- **SOURCE MATERIAL**:

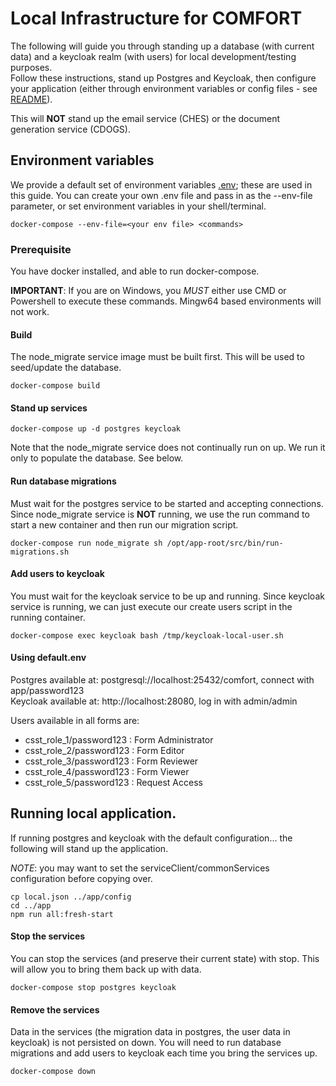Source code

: # Local Infrastructure for COMFORT
The following will guide you through standing up a database (with current data) and a keycloak realm (with users) for local development/testing purposes.  
Follow these instructions, stand up Postgres and Keycloak, then configure your application (either through environment variables or config files - see [README](../app/README.md)).    

This will **NOT** stand up the email service (CHES) or the document generation service (CDOGS).

## Environment variables
We provide a default set of environment variables [.env](.env); these are used in this guide. 
You can create your own .env file and pass in as the --env-file parameter, or set environment variables in your shell/terminal.  
```
docker-compose --env-file=<your env file> <commands> 
```

### Prerequisite
You have docker installed, and able to run docker-compose.  

**IMPORTANT**: If you are on Windows, you _MUST_ either use CMD or Powershell to execute these commands. Mingw64 based environments will not work.  

#### Build
The node_migrate service image must be built first. This will be used to seed/update the database.    
```
docker-compose build 
```

#### Stand up services
```
docker-compose up -d postgres keycloak 
```
Note that the node_migrate service does not continually run on up.  We run it only to populate the database. See below.  

#### Run database migrations
Must wait for the postgres service to be started and accepting connections.  
Since node_migrate service is **NOT** running, we use the run command to start a new container and then run our migration script.   
```
docker-compose run node_migrate sh /opt/app-root/src/bin/run-migrations.sh
```

#### Add users to keycloak
You must wait for the keycloak service to be up and running.  Since keycloak service is running, we can just execute our create users script in the running container.  
```
docker-compose exec keycloak bash /tmp/keycloak-local-user.sh
```

#### Using default.env
Postgres available at: postgresql://localhost:25432/comfort, connect with app/password123  
Keycloak available at: http://localhost:28080, log in with admin/admin  

Users available in all forms are:    
- csst_role_1/password123 : Form Administrator
- csst_role_2/password123 : Form Editor
- csst_role_3/password123 : Form Reviewer
- csst_role_4/password123 : Form Viewer
- csst_role_5/password123 : Request Access

## Running local application.
If running postgres and keycloak with the default configuration... the following will stand up the application.  

_NOTE_: you may want to set the serviceClient/commonServices configuration before copying over.  

```
cp local.json ../app/config
cd ../app
npm run all:fresh-start
```  

#### Stop the services
You can stop the services (and preserve their current state) with stop.  This will allow you to bring them back up with data.  
```
docker-compose stop postgres keycloak
```

#### Remove the services
Data in the services (the migration data in postgres, the user data in keycloak) is not persisted on down.  You will need to run database migrations and add users to keycloak each time you bring the services up.    
```
docker-compose down
```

- **WHAT THE TASK ASKS**: The reply must hold every line above exactly as written and none of the pictures.

- **COMPLETED EXERCISE**:
Source code

: # Local Infrastructure for COMFORT
The following will guide you through standing up a database (with current data) and a keycloak realm (with users) for local development/testing purposes.  
Follow these instructions, stand up Postgres and Keycloak, then configure your application (either through environment variables or config files - see [README](../app/README.md)).    

This will **NOT** stand up the email service (CHES) or the document generation service (CDOGS).

## Environment variables
We provide a default set of environment variables [.env](.env); these are used in this guide. 
You can create your own .env file and pass in as the --env-file parameter, or set environment variables in your shell/terminal.  
```
docker-compose --env-file=<your env file> <commands> 
```

### Prerequisite
You have docker installed, and able to run docker-compose.  

**IMPORTANT**: If you are on Windows, you _MUST_ either use CMD or Powershell to execute these commands. Mingw64 based environments will not work.  

#### Build
The node_migrate service image must be built first. This will be used to seed/update the database.    
```
docker-compose build 
```

#### Stand up services
```
docker-compose up -d postgres keycloak 
```
Note that the node_migrate service does not continually run on up.  We run it only to populate the database. See below.  

#### Run database migrations
Must wait for the postgres service to be started and accepting connections.  
Since node_migrate service is **NOT** running, we use the run command to start a new container and then run our migration script.   
```
docker-compose run node_migrate sh /opt/app-root/src/bin/run-migrations.sh
```

#### Add users to keycloak
You must wait for the keycloak service to be up and running.  Since keycloak service is running, we can just execute our create users script in the running container.  
```
docker-compose exec keycloak bash /tmp/keycloak-local-user.sh
```

#### Using default.env
Postgres available at: postgresql://localhost:25432/comfort, connect with app/password123  
Keycloak available at: http://localhost:28080, log in with admin/admin  

Users available in all forms are:    
- csst_role_1/password123 : Form Administrator
- csst_role_2/password123 : Form Editor
- csst_role_3/password123 : Form Reviewer
- csst_role_4/password123 : Form Viewer
- csst_role_5/password123 : Request Access

## Running local application.
If running postgres and keycloak with the default configuration... the following will stand up the application.  

_NOTE_: you may want to set the serviceClient/commonServices configuration before copying over.  

```
cp local.json ../app/config
cd ../app
npm run all:fresh-start
```  

#### Stop the services
You can stop the services (and preserve their current state) with stop.  This will allow you to bring them back up with data.  
```
docker-compose stop postgres keycloak
```

#### Remove the services
Data in the services (the migration data in postgres, the user data in keycloak) is not persisted on down.  You will need to run database migrations and add users to keycloak each time you bring the services up.    
```
docker-compose down
```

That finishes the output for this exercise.